## WHAT TO WORK ON
Every line from the one containing "Currently, artifacts binaries" to the end of the records below, written out word for word, is the whole answer.

*** Opening of DATA SUPPLIED ***

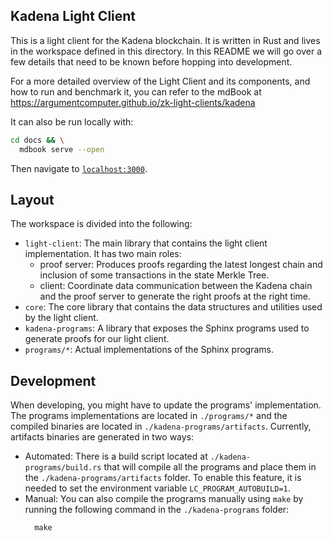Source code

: ## Kadena Light Client

This is a light client for the Kadena blockchain. It is written in Rust and lives in the workspace defined in this directory. In this README we will go over a few details that need to be known before hopping into development.

For a more detailed overview of the Light Client and its components, and how to run and benchmark it, you can refer to the mdBook at https://argumentcomputer.github.io/zk-light-clients/kadena

It can also be run locally with:

```bash
cd docs && \
  mdbook serve --open
```

Then navigate to [`localhost:3000`](http://localhost:3000).

## Layout

The workspace is divided into the following:

- `light-client`: The main library that contains the light client implementation. It has two main roles:
    - proof server: Produces proofs regarding the latest longest chain and inclusion of some transactions in the state Merkle Tree.
    - client: Coordinate data communication between the Kadena chain and the proof server to generate the right proofs at the right time.
- `core`: The core library that contains the data structures and utilities used by the light client.
- `kadena-programs`: A library that exposes the Sphinx programs used to generate proofs for our light client.
- `programs/*`: Actual implementations of the Sphinx programs.

## Development

When developing, you might have to update the programs' implementation. The programs implementations are located in
`./programs/*` and the compiled binaries are located in
`./kadena-programs/artifacts`. Currently, artifacts binaries are generated in two ways:

- Automated: There is a build script located at
  `./kadena-programs/build.rs` that will compile all the programs and place them in the `./kadena-programs/artifacts`
  folder. To enable this feature, it is needed to set the environment variable `LC_PROGRAM_AUTOBUILD=1`.
- Manual: You can also compile the programs manually using `make` by running the following command in the
  `./kadena-programs` folder:
  ```shell
    make
    ```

*** Close of DATA SUPPLIED ***

## SOLUTION
`./kadena-programs/artifacts`. Currently, artifacts binaries are generated in two ways:

- Automated: There is a build script located at
  `./kadena-programs/build.rs` that will compile all the programs and place them in the `./kadena-programs/artifacts`
  folder. To enable this feature, it is needed to set the environment variable `LC_PROGRAM_AUTOBUILD=1`.
- Manual: You can also compile the programs manually using `make` by running the following command in the
  `./kadena-programs` folder:
  ```shell
    make
    ```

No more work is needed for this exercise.